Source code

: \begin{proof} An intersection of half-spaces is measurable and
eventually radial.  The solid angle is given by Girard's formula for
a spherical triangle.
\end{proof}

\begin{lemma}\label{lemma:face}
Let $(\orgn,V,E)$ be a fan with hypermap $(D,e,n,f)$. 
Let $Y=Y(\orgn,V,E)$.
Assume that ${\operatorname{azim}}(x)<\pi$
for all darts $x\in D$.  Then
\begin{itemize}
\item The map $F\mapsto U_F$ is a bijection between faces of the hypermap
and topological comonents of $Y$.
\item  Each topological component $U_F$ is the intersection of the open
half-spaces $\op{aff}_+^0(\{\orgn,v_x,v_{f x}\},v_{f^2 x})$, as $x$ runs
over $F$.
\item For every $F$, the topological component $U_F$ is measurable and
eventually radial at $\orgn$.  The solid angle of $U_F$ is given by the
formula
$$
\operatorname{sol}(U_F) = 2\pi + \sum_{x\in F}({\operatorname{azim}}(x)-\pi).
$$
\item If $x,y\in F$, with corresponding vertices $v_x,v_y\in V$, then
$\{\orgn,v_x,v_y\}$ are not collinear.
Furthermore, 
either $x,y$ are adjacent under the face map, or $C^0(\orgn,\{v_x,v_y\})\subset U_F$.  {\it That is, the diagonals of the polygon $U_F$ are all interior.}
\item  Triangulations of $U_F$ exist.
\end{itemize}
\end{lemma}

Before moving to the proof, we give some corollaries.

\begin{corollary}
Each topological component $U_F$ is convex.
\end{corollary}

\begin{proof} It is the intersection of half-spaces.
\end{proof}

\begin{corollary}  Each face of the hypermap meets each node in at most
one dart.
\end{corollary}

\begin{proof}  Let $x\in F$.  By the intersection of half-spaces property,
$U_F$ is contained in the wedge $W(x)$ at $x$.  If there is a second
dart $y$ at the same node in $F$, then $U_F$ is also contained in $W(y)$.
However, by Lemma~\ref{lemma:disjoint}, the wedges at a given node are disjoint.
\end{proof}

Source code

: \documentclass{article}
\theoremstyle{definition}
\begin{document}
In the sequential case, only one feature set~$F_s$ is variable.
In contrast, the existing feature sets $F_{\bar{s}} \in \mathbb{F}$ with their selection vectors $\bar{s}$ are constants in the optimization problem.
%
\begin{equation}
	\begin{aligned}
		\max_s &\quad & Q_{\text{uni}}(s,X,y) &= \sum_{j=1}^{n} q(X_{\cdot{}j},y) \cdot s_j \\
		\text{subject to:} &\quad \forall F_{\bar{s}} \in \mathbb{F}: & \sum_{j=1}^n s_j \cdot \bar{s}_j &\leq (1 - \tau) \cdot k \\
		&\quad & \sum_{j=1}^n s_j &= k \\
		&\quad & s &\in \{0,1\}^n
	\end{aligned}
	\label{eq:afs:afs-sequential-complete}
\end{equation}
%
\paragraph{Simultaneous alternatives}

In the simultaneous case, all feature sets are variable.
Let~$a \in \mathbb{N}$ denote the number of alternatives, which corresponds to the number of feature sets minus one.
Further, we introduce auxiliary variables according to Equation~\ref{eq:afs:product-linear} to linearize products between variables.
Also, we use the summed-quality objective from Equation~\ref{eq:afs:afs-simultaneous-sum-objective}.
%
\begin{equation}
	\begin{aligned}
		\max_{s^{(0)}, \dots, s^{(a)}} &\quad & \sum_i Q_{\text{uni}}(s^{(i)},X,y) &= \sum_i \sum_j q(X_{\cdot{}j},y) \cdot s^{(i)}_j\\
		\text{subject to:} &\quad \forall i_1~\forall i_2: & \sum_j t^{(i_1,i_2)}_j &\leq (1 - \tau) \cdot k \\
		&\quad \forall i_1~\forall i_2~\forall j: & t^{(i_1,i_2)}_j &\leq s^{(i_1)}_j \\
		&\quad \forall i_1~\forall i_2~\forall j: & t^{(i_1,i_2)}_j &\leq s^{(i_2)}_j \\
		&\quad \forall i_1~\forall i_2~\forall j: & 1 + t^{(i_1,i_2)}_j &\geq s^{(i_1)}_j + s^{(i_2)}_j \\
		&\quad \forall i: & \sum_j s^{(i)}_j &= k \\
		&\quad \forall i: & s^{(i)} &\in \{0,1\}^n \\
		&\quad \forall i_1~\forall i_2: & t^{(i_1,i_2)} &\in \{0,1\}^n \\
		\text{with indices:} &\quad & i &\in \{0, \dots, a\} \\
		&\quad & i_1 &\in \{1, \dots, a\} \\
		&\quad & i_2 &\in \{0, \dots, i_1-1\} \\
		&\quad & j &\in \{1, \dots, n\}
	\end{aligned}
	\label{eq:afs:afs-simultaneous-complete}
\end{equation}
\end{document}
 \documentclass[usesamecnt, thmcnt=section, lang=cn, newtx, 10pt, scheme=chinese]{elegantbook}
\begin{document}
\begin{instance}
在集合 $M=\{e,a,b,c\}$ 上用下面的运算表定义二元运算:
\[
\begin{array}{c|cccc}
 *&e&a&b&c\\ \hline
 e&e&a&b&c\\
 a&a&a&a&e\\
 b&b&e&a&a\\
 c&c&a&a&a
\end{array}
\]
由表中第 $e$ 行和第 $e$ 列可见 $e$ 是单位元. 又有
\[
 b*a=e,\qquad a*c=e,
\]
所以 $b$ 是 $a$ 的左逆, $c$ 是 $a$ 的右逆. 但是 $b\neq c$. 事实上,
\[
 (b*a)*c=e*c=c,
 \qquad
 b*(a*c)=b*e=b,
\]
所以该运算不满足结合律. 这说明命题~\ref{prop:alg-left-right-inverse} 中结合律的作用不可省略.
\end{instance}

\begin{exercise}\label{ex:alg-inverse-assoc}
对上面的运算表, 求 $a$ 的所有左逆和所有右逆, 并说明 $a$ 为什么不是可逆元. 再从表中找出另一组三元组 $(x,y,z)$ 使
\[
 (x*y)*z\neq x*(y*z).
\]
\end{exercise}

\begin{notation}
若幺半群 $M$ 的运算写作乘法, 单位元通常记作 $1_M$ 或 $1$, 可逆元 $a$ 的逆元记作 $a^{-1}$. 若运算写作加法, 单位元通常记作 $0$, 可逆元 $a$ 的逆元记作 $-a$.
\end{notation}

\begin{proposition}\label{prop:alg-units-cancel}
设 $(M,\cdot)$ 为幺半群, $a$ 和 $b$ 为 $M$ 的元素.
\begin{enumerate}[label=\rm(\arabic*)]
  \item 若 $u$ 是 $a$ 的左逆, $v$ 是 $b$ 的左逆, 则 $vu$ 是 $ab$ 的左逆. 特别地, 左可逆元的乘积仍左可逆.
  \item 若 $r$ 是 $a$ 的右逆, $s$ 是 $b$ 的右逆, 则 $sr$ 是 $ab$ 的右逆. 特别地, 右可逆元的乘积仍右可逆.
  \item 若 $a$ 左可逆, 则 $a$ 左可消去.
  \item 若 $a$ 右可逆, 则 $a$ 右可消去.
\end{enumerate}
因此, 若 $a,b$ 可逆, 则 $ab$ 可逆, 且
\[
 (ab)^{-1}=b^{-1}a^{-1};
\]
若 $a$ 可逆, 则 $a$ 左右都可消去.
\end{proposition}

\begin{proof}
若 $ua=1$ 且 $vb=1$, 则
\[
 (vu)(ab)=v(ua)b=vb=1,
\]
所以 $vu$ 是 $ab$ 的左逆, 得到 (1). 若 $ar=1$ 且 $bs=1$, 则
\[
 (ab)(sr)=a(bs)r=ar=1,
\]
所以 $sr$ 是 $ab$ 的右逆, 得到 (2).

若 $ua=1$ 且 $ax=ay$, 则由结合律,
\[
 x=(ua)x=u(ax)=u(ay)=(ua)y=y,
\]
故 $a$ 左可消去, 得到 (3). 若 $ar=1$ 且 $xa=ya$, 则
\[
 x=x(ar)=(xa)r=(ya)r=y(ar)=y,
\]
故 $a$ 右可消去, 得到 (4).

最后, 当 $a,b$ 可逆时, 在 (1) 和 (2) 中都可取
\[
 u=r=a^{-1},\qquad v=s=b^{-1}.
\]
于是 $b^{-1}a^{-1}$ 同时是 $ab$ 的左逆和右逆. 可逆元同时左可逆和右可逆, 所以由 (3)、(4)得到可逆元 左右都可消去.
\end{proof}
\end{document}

--------------------------------------------------

For every line of the listing above that contains "component", add one, and report the final tally with no other words.

» **Response below**:
3